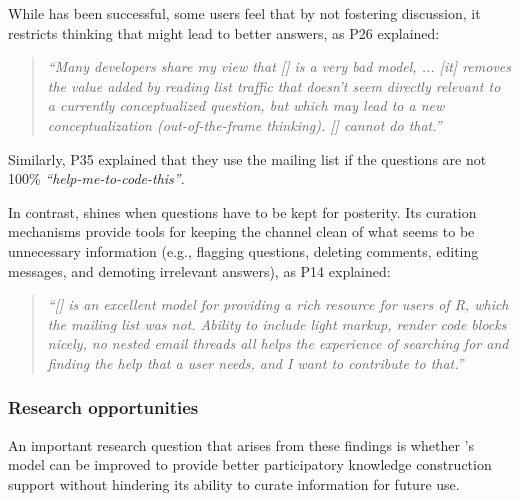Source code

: While \SO has been successful, some users feel that by not fostering discussion, it restricts thinking that might lead to better answers, as P26 explained:
    \begin{quote}
        \textit{``Many developers share my view that [\SO] is a very bad model, ... [it] removes the value added by reading list traffic that doesn't seem directly relevant to a currently conceptualized question, but which may lead to a new conceptualization (out-of-the-frame thinking). [\SO] cannot do that.''}
    \end{quote}
    Similarly, P35 explained that they use the \RH mailing list if the questions are not 100\% \textit{``help-me-to-code-this''}.

    In contrast, \SO shines when questions have to be kept for posterity. 
    Its curation mechanisms provide tools for keeping the channel clean of what seems to be unnecessary information (e.g., flagging questions, deleting comments, editing messages, and demoting irrelevant answers), as P14 explained:

    \begin{quote}
        \textit{``[\SO] is an excellent model for providing a rich resource for users of R, which the \RH mailing list was not. 
        Ability to include light markup, render code blocks nicely, no nested email threads all helps the experience of searching for and finding the help that a user needs, and I want to contribute to that.''}
    \end{quote}


\subsubsection{Research opportunities}

An important research question that arises from these findings is whether \SO's model can be improved to provide better participatory knowledge construction support without hindering its ability to curate information for future use.

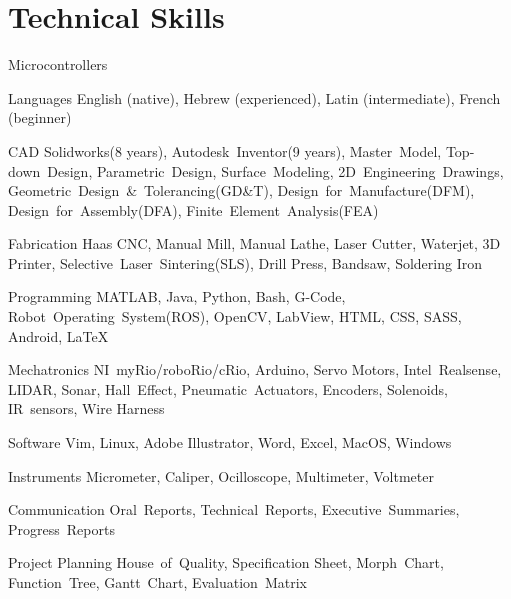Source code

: \documentclass{resume}
\begin{document}
\section{Technical Skills}
\begin{skills}{Microcontrollers}
  \item [Languages] English (native), Hebrew (experienced), Latin (intermediate), French (beginner)
  \item [CAD] Solidworks(8 years), Autodesk~Inventor(9 years), Master~Model, Top-down~Design, Parametric~Design, Surface~Modeling, 2D~Engineering~Drawings, Geometric~Design~\&~Tolerancing(GD\&T), Design~for~Manufacture(DFM), Design~for~Assembly(DFA), Finite~Element~Analysis(FEA)
  \item [Fabrication] Haas CNC, Manual Mill, Manual Lathe, Laser Cutter, Waterjet, 3D Printer, Selective~Laser~Sintering(SLS), Drill Press, Bandsaw, Soldering Iron
  \item [Programming] MATLAB, Java, Python, Bash, G-Code, Robot~Operating~System(ROS), OpenCV, LabView, HTML, CSS, SASS, Android, \LaTeX
  \item [Mechatronics] NI~myRio/roboRio/cRio, Arduino, Servo Motors, Intel~Realsense, LIDAR, Sonar, Hall~Effect, Pneumatic~Actuators, Encoders, Solenoids, IR~sensors, Wire Harness
  \item [Software] Vim, Linux, Adobe Illustrator, Word, Excel, MacOS, Windows
  \item [Instruments] Micrometer, Caliper, Ocilloscope, Multimeter, Voltmeter
  \item [Communication] Oral~Reports, Technical~Reports, Executive~Summaries, Progress~Reports
  \item [Project Planning] House~of~Quality, Specification Sheet, Morph~Chart, Function~Tree, Gantt~Chart, Evaluation~Matrix
\end{skills}
\end{document}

^^^^^^^^^^^^^^^^

• _Task to carry out_
Pictures are to be omitted; otherwise, every line from the first line of the listing through the line containing "(intermediate), French (beginner)" must be reproduced exactly, both ends included.

• _Your response_
Source code

: While \SO has been successful, some users feel that by not fostering discussion, it restricts thinking that might lead to better answers, as P26 explained:
    \begin{quote}
        \textit{``Many developers share my view that [\SO] is a very bad model, ... [it] removes the value added by reading list traffic that doesn't seem directly relevant to a currently conceptualized question, but which may lead to a new conceptualization (out-of-the-frame thinking). [\SO] cannot do that.''}
    \end{quote}
    Similarly, P35 explained that they use the \RH mailing list if the questions are not 100\% \textit{``help-me-to-code-this''}.

    In contrast, \SO shines when questions have to be kept for posterity. 
    Its curation mechanisms provide tools for keeping the channel clean of what seems to be unnecessary information (e.g., flagging questions, deleting comments, editing messages, and demoting irrelevant answers), as P14 explained:

    \begin{quote}
        \textit{``[\SO] is an excellent model for providing a rich resource for users of R, which the \RH mailing list was not. 
        Ability to include light markup, render code blocks nicely, no nested email threads all helps the experience of searching for and finding the help that a user needs, and I want to contribute to that.''}
    \end{quote}


\subsubsection{Research opportunities}

An important research question that arises from these findings is whether \SO's model can be improved to provide better participatory knowledge construction support without hindering its ability to curate information for future use.

Source code

: \documentclass{resume}
\begin{document}
\section{Technical Skills}
\begin{skills}{Microcontrollers}
  \item [Languages] English (native), Hebrew (experienced), Latin (intermediate), French (beginner)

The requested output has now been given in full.